When the decision is made to use flex duct on a job, Hoag recommends that contractors keep the following tips in mind:

  • Use care when running it through trusses and joists to avoid tears.

  • Join sections together so they will not separate by using approved methods.

  • Use elbows or gradual turns to avoid kinks.

    There are also products available that are intended to make flex duct installation easier, so that there aren't as many problems. One of those products is the Paramount Jâ„¢ duct hanging system.

    In a typical application, installers must wrap strap around the flex duct, cut the strap to the appropriate length, nail or staple the strap to the joists, and then repeat this process along the entire length of the flex duct. Using the Paramount J system, installers can preinstall the hangers on joists, then simply place the flex duct into each hanger.

    The manufacturer states that using the Paramount J also reduces the problems associated with airflow. "Support straps typically fold over on the sides and can slide in between the support wires inside the flex duct," stated Michael Pratt, president, Paramount Concepts, Springboro, Ohio (www.paramountconceptsltd.com).

    "This leads to crimps, and once the structural integrity of the flex duct is changed, airflow is compromised. The saddle portion of the Paramount J hanger is designed to provide solid support to the flex duct, eliminating crimps and preserving airflow."

    The Paramount J duct hanging system is designed to shorten installation time and help prevent kinks during flex duct installation, eliminating airflow problems.

    What Can Happen

    While improperly installed flex duct can have the short-term result of not providing enough heating and cooling to a space, there are long-term problems to watch out for as well. According to Jack Bartell, manager - training services, York International, Norman, Okla. (www.yorkupg.com), when an air conditioner (or heat pump in cooling mode) operates at less than expected airflow across the evaporator, it will result in a lower coil temperature.
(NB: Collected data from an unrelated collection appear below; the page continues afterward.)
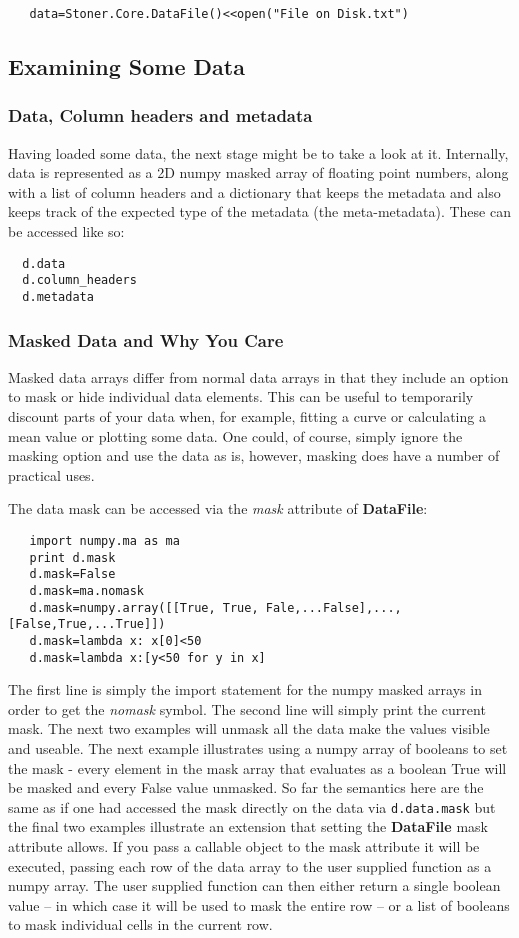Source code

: \documentclass[a4paper,11pt]{scrartcl}
\begin{document}
\begin{lstlisting}
   data=Stoner.Core.DataFile()<<open("File on Disk.txt")
\end{lstlisting}

\subsection{Examining Some Data}
\subsubsection{Data, Column headers and metadata}
Having loaded some data, the next stage might be to take a look at it.
Internally, data is represented as a 2D numpy masked array of floating point numbers,
along with a list of column headers and a dictionary that keeps the metadata and
also keeps track of the expected type of the metadata (\ie the meta-metadata).
These can be accessed like so:
\begin{lstlisting}
  d.data
  d.column_headers
  d.metadata
\end{lstlisting}

\subsubsection{Masked Data and Why You Care}\label{(maskeddata)}
Masked data arrays differ from normal data arrays in that they include an option to mask or hide individual data elements. This can be useful to temporarily discount parts of your data when, for example, fitting a curve or calculating a mean value or plotting some data. One could, of course, simply ignore the masking option and use the data as is, however, masking does have a number of practical uses.

The data mask can be accessed via the \textit{mask} attribute of \textbf{DataFile}:
\begin{lstlisting}
   import numpy.ma as ma
   print d.mask
   d.mask=False
   d.mask=ma.nomask
   d.mask=numpy.array([[True, True, Fale,...False],...,[False,True,...True]])
   d.mask=lambda x: x[0]<50
   d.mask=lambda x:[y<50 for y in x]
\end{lstlisting}

The first line is simply the import statement for the numpy masked arrays in order to get the \textit{nomask} symbol. The second line will simply print the current mask. The next two examples will unmask all the data \ie make the values visible and useable. The next example illustrates using a numpy array of booleans to set the mask - every element in the mask array that evaluates as a boolean True will be masked and every False value unmasked. So far the semantics here are the same as if one had accessed the mask directly on the data via \verb'd.data.mask' but the final two examples illustrate an extension that setting the \textbf{DataFile} mask attribute allows. If you pass a callable object to the mask attribute it will be executed, passing each row of the data array to the user supplied function as a numpy array. The user supplied function can then either return a single boolean value -- in which case it will be used to mask the entire row -- or a list of booleans to mask individual cells in the current row.
\end{document}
    "This, in turn, leads to frost on the coil, which causes more restriction to the flow of air and leads to more frost," stated Bartell. "This snowball of cause and effect leads to a loss of capacity, so the thermostat cannot satisfy the demand for cooling. This results in a long-run cycle with little or no effect on comfort, along with an enormous waste of energy."
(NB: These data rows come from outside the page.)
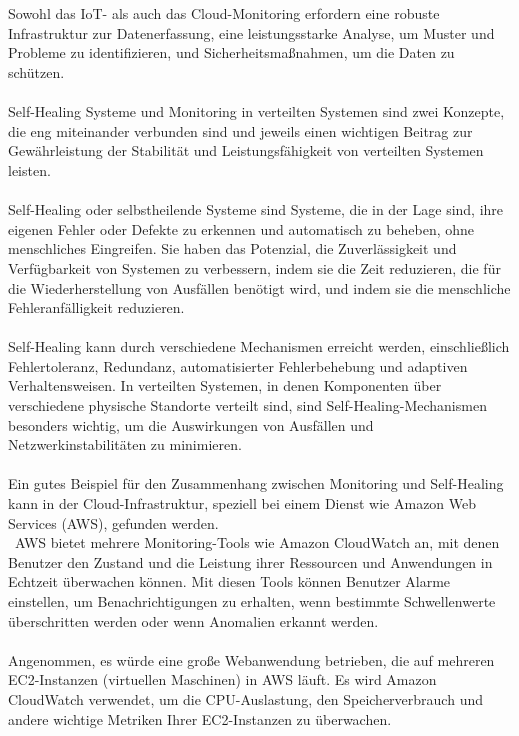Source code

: \\\\
Sowohl das IoT- als auch das Cloud-Monitoring erfordern eine robuste Infrastruktur zur Datenerfassung, eine leistungsstarke Analyse, um Muster und Probleme zu identifizieren, und Sicherheitsmaßnahmen, um die Daten zu schützen. 
\\\\
Self-Healing Systeme und Monitoring in verteilten Systemen sind zwei Konzepte, die eng miteinander verbunden sind und jeweils einen wichtigen Beitrag zur Gewährleistung der Stabilität und Leistungsfähigkeit von verteilten Systemen leisten.
\\\\
Self-Healing oder selbstheilende Systeme sind Systeme, die in der Lage sind, ihre eigenen Fehler oder Defekte zu erkennen und automatisch zu beheben, ohne menschliches Eingreifen. Sie haben das Potenzial, die Zuverlässigkeit und Verfügbarkeit von Systemen zu verbessern, indem sie die Zeit reduzieren, die für die Wiederherstellung von Ausfällen benötigt wird, und indem sie die menschliche Fehleranfälligkeit reduzieren.
\\\\
Self-Healing kann durch verschiedene Mechanismen erreicht werden, einschließlich Fehlertoleranz, Redundanz, automatisierter Fehlerbehebung und adaptiven Verhaltensweisen. In verteilten Systemen, in denen Komponenten über verschiedene physische Standorte verteilt sind, sind Self-Healing-Mechanismen besonders wichtig, um die Auswirkungen von Ausfällen und Netzwerkinstabilitäten zu minimieren.
\\\\
Ein gutes Beispiel für den Zusammenhang zwischen Monitoring und Self-Healing kann in der Cloud-Infrastruktur, speziell bei einem Dienst wie Amazon Web Services (AWS), gefunden werden.
\\\
AWS bietet mehrere Monitoring-Tools wie Amazon CloudWatch an, mit denen Benutzer den Zustand und die Leistung ihrer Ressourcen und Anwendungen in Echtzeit überwachen können. Mit diesen Tools können Benutzer Alarme einstellen, um Benachrichtigungen zu erhalten, wenn bestimmte Schwellenwerte überschritten werden oder wenn Anomalien erkannt werden.
\\\\
Angenommen, es würde  eine große Webanwendung betrieben, die auf mehreren EC2-Instanzen (virtuellen Maschinen) in AWS läuft. Es wird  Amazon CloudWatch verwendet, um die CPU-Auslastung, den Speicherverbrauch und andere wichtige Metriken Ihrer EC2-Instanzen zu überwachen.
    The most serious result of low airflow in cooling mode is how it affects the compressor. Low airflow means less heat is delivered to boil off the refrigerant flowing through the evaporator, resulting in liquid refrigerant getting to the compressor. This dramatically reduces the life of the compressor and is considered the major cause of compressor failure.
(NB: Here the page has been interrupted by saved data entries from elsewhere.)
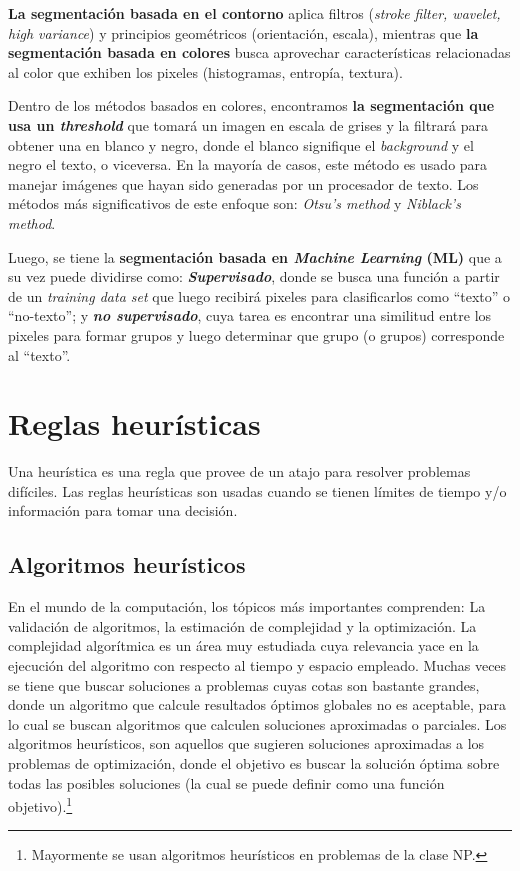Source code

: \textbf{La segmentación basada en el contorno} aplica filtros (\textit{stroke
filter, wavelet, high variance}) y principios geométricos (orientación, 
escala), mientras que \textbf{la segmentación basada en colores} busca 
aprovechar características relacionadas al color que exhiben los pixeles
(histogramas, entropía, textura).

Dentro de los métodos basados en colores, encontramos \textbf{la segmentación
que usa un \textit{threshold}} que tomará un imagen en escala de grises y la
filtrará  para obtener una en blanco y negro, donde el blanco signifique el
\textit{background} y el negro el texto, o viceversa. En la mayoría de casos, 
este método es usado para manejar imágenes que hayan sido generadas por un 
procesador de texto. Los métodos más significativos de este enfoque son: 
\textit{Otsu's method} y \textit{Niblack's method}.\cite{Sezgin:2004:Survey}

Luego, se tiene la \textbf{segmentación basada en \textit{Machine Learning} 
(ML)} que a su vez puede dividirse como: \textbf{\textit{Supervisado}}, donde 
se busca una función a partir de un \textit{training data set} que luego 
recibirá pixeles para clasificarlos como ``texto'' o ``no-texto''; y
\textbf{\textit{no supervisado}}, cuya tarea es encontrar una similitud entre
los pixeles para formar grupos y luego determinar que grupo (o grupos) 
corresponde al ``texto''.

\section{Reglas heurísticas}
\label{sec:heuristicas}
Una heurística es una regla que provee de un atajo para resolver problemas 
difíciles. Las reglas heurísticas son usadas cuando se tienen límites de
tiempo y/o información para tomar una decisión.
\subsection{Algoritmos heurísticos}
  En el mundo de la computación, los tópicos más importantes comprenden: La 
  validación de algoritmos, la estimación de complejidad y la optimización. La
  complejidad algorítmica es un área muy estudiada cuya relevancia yace en la 
  ejecución del algoritmo con respecto al tiempo y espacio empleado. Muchas 
  veces se tiene que buscar soluciones a problemas cuyas cotas son bastante 
  grandes, donde un algoritmo que calcule resultados óptimos globales no es 
  aceptable, para lo cual se buscan algoritmos que calculen soluciones 
  aproximadas o parciales. Los algoritmos heurísticos, son aquellos que 
  sugieren soluciones aproximadas a los problemas de optimización, donde el
  objetivo es buscar la solución óptima sobre todas las posibles soluciones 
  (la cual se puede definir como una función objetivo).\footnote{Mayormente se
  usan algoritmos heurísticos en problemas de la clase NP.}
    The installer on this job (left) used 16-inch return duct, which was too small, and didn’t bother to include a return plenum, a practice that is all too common in tract homes. Both issues can lead to airflow problems.
    "When a heat pump operates in heating mode with low airflow, it results in higher discharge temperature and pressure. Short-term effects are compressors that shut down and/or lockout on safety devices. Longer-term effects are compressor failures due to running too hot," noted Bartell.

    Furnaces can also experience problems when flex duct is installed improperly. "If many of the heat runs are kinked or crushed, it could possibly cause the furnace to overheat and cut out on limit. Over time, the furnace could suffer cracks to the heat exchanger," stated Hoag.

    It's best to install flex duct properly right from the get-go, because once the drywall is up, it can be very difficult to repair problems. "A tear in the flex duct that may have been overlooked by the installer, builder, or inspector can be nearly impossible to fix or find," Hoag pointed out. Houses in which very long duct runs have been installed may also be difficult to fix, as access to the further reaches of the flex duct may be impossible.

    There's really no reason why flex duct should ever be installed improperly, as the resources are there for everyone to learn proper installation techniques. If care is taken on every job, the flex duct system should operate well for many years, resulting in fewer callbacks and happier customers.